Collected data:
= Beginning of Section =

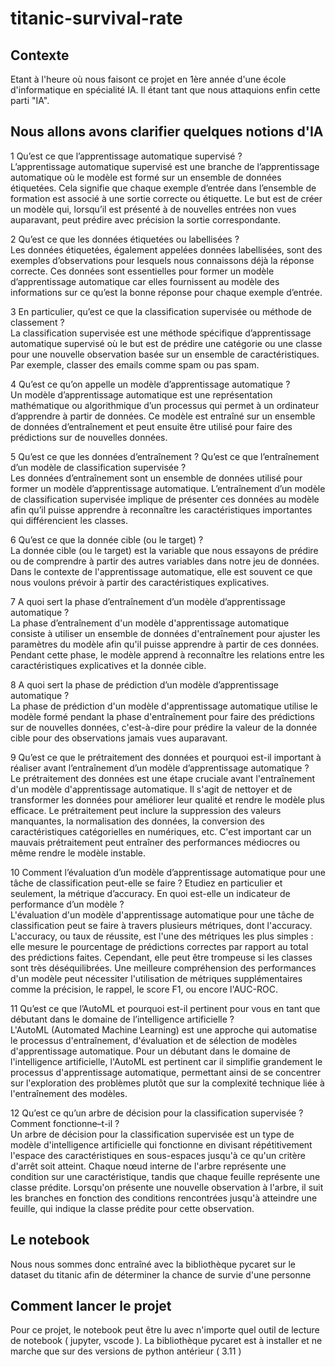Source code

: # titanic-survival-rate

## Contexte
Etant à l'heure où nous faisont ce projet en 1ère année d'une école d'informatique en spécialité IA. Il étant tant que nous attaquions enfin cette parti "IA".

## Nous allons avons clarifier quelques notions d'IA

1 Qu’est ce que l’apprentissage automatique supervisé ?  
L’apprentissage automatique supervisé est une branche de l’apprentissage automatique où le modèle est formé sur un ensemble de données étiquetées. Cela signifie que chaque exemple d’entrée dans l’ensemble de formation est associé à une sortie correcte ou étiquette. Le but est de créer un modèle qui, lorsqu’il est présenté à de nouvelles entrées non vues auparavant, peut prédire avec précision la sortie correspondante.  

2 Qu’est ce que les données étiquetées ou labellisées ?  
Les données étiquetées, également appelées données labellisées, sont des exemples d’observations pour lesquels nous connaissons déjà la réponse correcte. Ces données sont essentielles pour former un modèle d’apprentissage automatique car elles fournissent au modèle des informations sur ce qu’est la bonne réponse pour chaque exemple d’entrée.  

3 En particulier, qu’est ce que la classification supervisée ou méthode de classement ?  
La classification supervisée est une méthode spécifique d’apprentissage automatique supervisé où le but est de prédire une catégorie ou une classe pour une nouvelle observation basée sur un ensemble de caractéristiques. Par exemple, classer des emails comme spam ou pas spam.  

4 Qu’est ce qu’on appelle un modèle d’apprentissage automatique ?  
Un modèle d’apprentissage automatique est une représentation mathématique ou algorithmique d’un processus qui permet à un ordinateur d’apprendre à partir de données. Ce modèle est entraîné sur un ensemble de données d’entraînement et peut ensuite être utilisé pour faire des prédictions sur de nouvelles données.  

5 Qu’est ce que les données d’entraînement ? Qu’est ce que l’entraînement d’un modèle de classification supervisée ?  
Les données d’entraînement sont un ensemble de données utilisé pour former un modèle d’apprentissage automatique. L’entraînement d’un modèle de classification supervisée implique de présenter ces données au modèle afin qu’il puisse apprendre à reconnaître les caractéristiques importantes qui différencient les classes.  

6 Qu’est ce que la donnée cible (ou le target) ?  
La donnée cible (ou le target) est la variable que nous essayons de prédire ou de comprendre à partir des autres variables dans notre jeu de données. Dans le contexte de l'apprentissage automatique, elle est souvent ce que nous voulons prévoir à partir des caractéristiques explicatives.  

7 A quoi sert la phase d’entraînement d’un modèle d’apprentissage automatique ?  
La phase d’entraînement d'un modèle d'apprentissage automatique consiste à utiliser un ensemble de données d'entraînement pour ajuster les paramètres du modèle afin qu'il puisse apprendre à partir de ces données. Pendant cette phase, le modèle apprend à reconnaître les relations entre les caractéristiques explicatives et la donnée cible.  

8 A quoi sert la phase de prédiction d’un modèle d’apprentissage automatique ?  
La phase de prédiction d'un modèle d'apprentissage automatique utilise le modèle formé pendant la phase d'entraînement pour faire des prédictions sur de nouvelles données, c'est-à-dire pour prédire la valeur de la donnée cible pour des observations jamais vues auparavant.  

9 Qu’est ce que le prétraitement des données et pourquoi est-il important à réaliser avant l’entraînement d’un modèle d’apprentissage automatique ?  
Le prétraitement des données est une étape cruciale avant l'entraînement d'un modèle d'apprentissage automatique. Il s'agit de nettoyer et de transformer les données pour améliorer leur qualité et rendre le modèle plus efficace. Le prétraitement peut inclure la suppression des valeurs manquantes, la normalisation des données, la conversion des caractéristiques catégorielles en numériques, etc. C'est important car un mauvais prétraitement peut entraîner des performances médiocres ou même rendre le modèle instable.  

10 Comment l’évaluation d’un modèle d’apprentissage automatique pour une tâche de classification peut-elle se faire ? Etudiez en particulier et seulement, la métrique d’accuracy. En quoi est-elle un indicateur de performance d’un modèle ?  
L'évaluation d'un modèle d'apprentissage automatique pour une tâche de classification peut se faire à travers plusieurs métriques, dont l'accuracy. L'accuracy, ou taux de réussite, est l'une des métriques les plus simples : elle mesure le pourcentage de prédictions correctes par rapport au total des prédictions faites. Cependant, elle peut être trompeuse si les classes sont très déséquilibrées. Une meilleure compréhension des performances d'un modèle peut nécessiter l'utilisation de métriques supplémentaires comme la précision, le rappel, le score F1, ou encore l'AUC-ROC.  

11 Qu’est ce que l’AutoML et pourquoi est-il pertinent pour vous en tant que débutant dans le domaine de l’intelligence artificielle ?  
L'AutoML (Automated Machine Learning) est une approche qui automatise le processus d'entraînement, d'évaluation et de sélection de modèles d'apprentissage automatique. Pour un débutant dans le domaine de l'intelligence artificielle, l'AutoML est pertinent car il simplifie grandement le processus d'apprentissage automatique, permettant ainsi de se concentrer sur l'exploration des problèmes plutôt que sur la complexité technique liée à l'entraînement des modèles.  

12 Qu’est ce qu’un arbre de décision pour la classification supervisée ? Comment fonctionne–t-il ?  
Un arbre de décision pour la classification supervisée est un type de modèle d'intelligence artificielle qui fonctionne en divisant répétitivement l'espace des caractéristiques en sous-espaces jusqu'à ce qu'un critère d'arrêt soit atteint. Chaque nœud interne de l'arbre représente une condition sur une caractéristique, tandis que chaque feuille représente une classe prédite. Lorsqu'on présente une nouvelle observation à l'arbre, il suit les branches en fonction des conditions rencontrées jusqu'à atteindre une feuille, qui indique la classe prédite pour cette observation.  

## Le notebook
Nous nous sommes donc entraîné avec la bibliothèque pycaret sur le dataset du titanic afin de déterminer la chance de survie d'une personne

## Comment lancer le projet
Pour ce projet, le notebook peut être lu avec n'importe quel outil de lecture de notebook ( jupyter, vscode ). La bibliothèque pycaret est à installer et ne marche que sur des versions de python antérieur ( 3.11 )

= End of Section =

All that is wanted is the stretch of lines above from the one containing "8 A quoi sert" through the one containing "9 Qu’est ce", duplicated exactly.

8 A quoi sert la phase de prédiction d’un modèle d’apprentissage automatique ?  
La phase de prédiction d'un modèle d'apprentissage automatique utilise le modèle formé pendant la phase d'entraînement pour faire des prédictions sur de nouvelles données, c'est-à-dire pour prédire la valeur de la donnée cible pour des observations jamais vues auparavant.  

9 Qu’est ce que le prétraitement des données et pourquoi est-il important à réaliser avant l’entraînement d’un modèle d’apprentissage automatique ?  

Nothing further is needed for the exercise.